Probably because of graduate school work, I’ve always had an interest in solvents. Solvent usage is continually falling out of favor as it certainly is not “green” – the solvents themselves are generally hazardous to some degree, and even if degraded in a thermal-oxidizer, the resulting CO2 is not a desirable endstate in the current/anticipated regulatory environment.
Even before these newest trends away from solvents, I had noticed that most chemists didn’t really understand them in any quantitative sense – they were just a carrier matrix for whatever else of real importance was dissolved in them, and that a trial-and-error approach was sufficient.
This is a shame as solvents make it so much easier to work with polymer on a lab-scale.
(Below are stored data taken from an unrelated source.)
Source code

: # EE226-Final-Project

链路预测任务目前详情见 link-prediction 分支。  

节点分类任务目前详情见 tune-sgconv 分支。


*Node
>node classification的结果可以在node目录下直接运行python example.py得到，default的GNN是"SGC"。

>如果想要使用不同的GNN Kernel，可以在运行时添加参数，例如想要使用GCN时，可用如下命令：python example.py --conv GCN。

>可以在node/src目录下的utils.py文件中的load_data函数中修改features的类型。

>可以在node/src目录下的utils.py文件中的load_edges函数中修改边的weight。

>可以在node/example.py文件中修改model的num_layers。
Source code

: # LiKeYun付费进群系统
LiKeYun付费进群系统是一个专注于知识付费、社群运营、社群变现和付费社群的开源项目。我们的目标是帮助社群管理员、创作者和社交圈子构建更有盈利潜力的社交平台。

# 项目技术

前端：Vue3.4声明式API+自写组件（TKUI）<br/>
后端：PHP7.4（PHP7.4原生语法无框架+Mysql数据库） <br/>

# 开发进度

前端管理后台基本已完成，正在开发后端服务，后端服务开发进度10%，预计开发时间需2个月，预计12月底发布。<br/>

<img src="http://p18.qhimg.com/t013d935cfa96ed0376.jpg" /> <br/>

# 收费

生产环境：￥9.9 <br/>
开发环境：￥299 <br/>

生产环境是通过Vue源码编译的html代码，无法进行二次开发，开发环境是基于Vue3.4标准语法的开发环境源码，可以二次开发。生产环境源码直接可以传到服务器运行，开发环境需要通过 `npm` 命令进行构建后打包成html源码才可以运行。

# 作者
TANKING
Extrusion coating is best done on large equipment – it is just too difficult to do it when you only have 10 grams of material, but if you dissolve those 10 grams, then you can use any of a number of drawdown techniques to make a coating.
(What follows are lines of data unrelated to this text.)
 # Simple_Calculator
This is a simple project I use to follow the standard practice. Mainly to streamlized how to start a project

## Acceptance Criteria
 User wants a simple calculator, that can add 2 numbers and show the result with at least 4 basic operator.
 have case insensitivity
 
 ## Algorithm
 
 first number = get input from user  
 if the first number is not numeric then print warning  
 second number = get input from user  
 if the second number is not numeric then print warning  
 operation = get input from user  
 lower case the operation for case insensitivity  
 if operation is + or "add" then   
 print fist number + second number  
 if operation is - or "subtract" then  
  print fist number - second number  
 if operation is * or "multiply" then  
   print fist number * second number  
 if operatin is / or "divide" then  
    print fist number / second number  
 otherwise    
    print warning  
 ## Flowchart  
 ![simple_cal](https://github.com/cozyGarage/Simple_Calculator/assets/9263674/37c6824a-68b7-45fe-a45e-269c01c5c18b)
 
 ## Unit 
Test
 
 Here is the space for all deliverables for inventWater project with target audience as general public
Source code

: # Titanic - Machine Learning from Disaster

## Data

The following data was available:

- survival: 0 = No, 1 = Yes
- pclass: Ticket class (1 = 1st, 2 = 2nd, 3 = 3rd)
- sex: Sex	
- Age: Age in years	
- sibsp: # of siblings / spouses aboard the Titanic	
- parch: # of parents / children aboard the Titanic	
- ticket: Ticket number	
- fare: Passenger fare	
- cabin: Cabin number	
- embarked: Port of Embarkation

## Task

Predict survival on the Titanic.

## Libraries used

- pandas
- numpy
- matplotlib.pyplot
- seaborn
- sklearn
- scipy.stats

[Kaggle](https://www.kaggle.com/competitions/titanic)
All this is a big lead up to this: a report (open access) of a new[*] group of solvents (amidines and guanidines) that can be switched from hydrophilic to hydrophobic just be bubbling CO2 through it. (One of the solvents can even be switched back.) As you would expect, the CO2 is converted to carbonic acid. This then suddenly provides an easy handle to adjust solubility and precipitation. The paper provides an examples focusing on soybean oil extraction. The extracts are not polymers, but that doesn’t matter – the thermodynamics are the same regardless of the solvate. Bubbling CO2 is an easy switch to operate too. The most common alternative options are to evaporate the solvent off with heat or precipitate it out with the addition of a non-solvent. (With polymers, you can sometimes get cute by just adjusting temperature if the system has an upper or lower critical solution temperature (UCST/LCST).
[*}These aren't "new" solvents - they were all purchased from existing suppliers. This report just recognizes the previously unrecognized properties.
2 comments:
It may be better the solvent be switched by air not abundant in the atmosphere.
Good comment. Blame it on me, but I left out that it takes a good amount of CO2. They were bubbling 1 bar of pressure for an hour or more. I didn't see that they reported a specific amount of dissolved CO2 (or pH) - that would be helpful.